Chemical Pathology

Notes

HbA1c can be used as a diagnostic test for diabetes providing that stringent quality assurance tests are in place and assays are standardised to criteria aligned to the international reference values, and there are no conditions present which preclude its accurate measurement (WHO guidance 2011)

Note that HbA1c and glucose should not be used simultaneously as these tests select for different populations of patients.

Please access the pathway for diagnosis of diabetes for further information (based on that issued to Leicester GP's).

An HbA1c of 48 mmol/mol is recommended as the cut point for diagnosing diabetes. A value of less than 48 mmol/mol does not exclude diabetes diagnosed using glucose tests.

Situations where HbA1c must not be used as the sole test to diagnose diabetes

  • All symptomatic children and young people (<19 years of age)
  • Symptoms suggesting Type 1 diabetes (any age).
  • Short duration diabetes symptoms (<2 months)
  • Patients at high risk of diabetes who are acutely ill.
  • Taking medication that may cause rapid glucose rise e.g. steroids, antipsychotics.
  • Acute pancreatic damage/pancreatic surgery.
  • In pregnancy
  • Presence of genetic, haematologic and illness-related factors that influence HbA1c and its measurement (see Annex 1 from WHO report)

Comments

  • HbA1c should usually be measured on a laboratory venous blood sample.
  • Point-of-care HbA1c should not be used for diagnosis unless the healthcare staff have been appropriately trained and the HbA1c method used can demonstrate an internal quality control and external quality assessment performance that matches that of a laboratory method.
  • Confirm a point-of-care diabetes diagnosis with laboratory venous HbA1c.

Most patients

HbA1c ≥ 48 mmol/mol can be used to diagnose diabetes in most situations.

  • In patients without symptoms but with an HbA1c ≥48 mmol/mol, repeat venous HbA1c in the same lab within 2 weeks (to confirm result and exclude any sampling/analytical error).
  • If the second sample is <48 mmol/mol treat as high risk of diabetes and repeat the test in 6 months or sooner if diabetes symptoms develop.
  • In symptomatic adults with relatively slow onset of symptoms a single result ≥48 mmol/mol will suffice.

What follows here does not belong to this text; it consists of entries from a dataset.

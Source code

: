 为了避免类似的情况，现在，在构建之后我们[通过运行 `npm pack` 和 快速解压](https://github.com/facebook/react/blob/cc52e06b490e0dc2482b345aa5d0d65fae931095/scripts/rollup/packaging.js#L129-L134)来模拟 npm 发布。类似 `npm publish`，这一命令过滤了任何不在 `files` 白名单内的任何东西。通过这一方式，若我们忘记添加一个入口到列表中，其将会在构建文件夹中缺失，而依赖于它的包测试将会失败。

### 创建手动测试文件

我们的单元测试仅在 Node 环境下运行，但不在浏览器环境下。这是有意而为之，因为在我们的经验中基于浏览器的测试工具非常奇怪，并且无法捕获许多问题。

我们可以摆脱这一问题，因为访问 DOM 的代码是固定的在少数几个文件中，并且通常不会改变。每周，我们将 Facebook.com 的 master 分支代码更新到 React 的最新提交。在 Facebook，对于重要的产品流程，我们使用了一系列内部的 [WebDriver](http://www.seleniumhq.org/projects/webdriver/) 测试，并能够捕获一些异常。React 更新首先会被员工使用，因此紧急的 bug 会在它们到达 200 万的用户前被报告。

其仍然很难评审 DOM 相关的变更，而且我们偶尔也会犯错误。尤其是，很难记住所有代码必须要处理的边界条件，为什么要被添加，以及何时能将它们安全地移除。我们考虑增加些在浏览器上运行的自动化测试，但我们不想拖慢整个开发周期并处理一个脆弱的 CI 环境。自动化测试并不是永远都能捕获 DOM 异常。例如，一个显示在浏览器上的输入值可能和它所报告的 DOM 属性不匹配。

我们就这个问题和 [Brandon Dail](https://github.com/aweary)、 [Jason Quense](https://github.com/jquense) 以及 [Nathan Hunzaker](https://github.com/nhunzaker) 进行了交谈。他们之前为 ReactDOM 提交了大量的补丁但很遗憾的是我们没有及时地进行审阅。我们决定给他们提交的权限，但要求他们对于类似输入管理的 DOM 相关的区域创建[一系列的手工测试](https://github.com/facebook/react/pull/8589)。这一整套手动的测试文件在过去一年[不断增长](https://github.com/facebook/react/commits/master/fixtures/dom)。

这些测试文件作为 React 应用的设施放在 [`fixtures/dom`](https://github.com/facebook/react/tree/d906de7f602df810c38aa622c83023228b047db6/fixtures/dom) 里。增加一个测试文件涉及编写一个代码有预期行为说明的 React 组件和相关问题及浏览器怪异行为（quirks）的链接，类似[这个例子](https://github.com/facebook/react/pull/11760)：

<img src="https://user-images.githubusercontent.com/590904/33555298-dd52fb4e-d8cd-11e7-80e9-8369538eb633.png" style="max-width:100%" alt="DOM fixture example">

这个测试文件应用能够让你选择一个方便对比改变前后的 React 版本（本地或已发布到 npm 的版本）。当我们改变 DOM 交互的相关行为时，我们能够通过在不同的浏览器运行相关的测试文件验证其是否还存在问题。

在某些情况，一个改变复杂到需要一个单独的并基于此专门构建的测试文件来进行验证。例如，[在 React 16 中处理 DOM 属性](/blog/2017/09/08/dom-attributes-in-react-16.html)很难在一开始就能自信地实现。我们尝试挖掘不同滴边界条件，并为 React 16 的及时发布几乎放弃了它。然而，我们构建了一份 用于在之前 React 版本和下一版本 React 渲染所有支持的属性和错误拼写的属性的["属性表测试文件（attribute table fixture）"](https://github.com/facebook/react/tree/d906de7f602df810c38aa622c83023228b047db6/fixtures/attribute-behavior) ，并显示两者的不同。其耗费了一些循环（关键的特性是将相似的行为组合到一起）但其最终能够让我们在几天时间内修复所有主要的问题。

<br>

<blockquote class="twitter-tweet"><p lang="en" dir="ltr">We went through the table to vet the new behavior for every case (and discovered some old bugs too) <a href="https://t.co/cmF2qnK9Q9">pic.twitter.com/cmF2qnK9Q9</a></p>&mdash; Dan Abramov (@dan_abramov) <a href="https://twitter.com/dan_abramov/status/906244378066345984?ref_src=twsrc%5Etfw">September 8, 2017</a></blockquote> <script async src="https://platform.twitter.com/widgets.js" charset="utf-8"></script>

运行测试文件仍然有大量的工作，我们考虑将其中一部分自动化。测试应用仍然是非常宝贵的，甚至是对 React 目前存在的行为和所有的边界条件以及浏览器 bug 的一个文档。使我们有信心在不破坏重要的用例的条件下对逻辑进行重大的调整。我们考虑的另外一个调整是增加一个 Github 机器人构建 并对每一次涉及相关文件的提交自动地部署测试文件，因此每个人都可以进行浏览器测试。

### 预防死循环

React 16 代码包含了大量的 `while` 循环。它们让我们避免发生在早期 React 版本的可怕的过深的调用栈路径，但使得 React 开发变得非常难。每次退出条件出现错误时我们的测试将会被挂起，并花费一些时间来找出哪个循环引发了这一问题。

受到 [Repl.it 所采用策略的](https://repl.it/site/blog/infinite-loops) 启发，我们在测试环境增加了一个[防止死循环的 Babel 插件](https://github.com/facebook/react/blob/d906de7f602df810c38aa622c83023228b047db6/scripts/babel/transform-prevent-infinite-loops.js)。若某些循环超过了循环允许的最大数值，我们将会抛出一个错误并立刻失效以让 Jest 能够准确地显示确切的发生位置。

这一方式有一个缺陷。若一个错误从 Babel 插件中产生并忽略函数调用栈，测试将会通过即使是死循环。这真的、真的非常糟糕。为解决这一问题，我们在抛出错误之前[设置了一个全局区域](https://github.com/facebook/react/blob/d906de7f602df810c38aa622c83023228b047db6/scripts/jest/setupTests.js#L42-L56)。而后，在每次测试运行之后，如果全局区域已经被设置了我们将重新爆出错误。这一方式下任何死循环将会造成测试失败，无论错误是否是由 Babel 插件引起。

Patients whose HbA1c is <48 mmol/mol

  • These patients may still fulfil WHO glucose criteria for the diagnosis of diabetes, which can be used in patients with symptoms of diabetes or clinically at high risk of diabetes. Glucose tests are not recommended routinely in this situation.
  • WHO do not provide specific guidance on HbA1c criteria for people at high risk of diabetes. Clinicians should consider the individual patient's personal risk of diabetes and provide advice and monitoring accordingly.
  • High risk of diabetes and HbA1c 42 - 47 mmol/mol. Provide intensive lifestyle advice. Warn patients to report symptoms of diabetes. Monitor HbA1c at least annually.
  • HbA1c values below 42 mmol/mol. Some of these patients may still be at risk of diabetes. If clinically at high risk, manage as above.

This guidance (excluding the pathway) is supported by the Association of British Clinical Diabetologists (ABCD), Association for Clinical Biochemistry (ACB), Community Diabetes Consultants (CDC), Diabetes UK, NHS Diabetes, Primary Care Diabetes Society (PCDS), Training, Research, and Education for Nurses in Diabetes UK (TREND UK).